Task description:
I would like each line of the data that holds the word "modify" copied out.

Extracted records:
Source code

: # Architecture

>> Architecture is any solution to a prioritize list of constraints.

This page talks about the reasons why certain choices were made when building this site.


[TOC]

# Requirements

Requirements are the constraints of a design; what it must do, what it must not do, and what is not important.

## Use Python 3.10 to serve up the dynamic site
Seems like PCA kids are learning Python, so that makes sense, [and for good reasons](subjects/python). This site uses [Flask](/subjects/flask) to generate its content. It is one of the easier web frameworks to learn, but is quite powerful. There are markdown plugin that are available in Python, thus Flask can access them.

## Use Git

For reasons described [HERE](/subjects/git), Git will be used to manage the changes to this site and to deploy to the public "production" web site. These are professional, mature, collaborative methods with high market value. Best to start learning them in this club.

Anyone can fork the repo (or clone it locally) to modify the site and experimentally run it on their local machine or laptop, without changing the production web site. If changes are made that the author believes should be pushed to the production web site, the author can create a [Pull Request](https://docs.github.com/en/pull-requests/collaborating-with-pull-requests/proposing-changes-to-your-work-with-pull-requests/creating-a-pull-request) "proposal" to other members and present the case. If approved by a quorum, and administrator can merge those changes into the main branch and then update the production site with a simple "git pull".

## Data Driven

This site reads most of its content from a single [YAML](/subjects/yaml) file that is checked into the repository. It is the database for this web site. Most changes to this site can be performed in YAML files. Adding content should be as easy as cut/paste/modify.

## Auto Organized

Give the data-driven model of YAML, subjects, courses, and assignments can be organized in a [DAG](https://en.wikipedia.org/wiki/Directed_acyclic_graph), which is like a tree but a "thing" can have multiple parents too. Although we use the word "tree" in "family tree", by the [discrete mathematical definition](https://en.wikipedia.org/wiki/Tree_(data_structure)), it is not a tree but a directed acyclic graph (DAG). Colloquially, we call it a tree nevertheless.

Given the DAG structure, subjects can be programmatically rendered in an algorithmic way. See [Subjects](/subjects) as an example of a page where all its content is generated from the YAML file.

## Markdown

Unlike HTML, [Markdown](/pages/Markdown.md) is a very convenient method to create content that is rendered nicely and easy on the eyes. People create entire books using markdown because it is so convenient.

Answer space:
Anyone can fork the repo (or clone it locally) to modify the site and experimentally run it on their local machine or laptop, without changing the production web site. If changes are made that the author believes should be pushed to the production web site, the author can create a [Pull Request](https://docs.github.com/en/pull-requests/collaborating-with-pull-requests/proposing-changes-to-your-work-with-pull-requests/creating-a-pull-request) "proposal" to other members and present the case. If approved by a quorum, and administrator can merge those changes into the main branch and then update the production site with a simple "git pull".
This site reads most of its content from a single [YAML](/subjects/yaml) file that is checked into the repository. It is the database for this web site. Most changes to this site can be performed in YAML files. Adding content should be as easy as cut/paste/modify.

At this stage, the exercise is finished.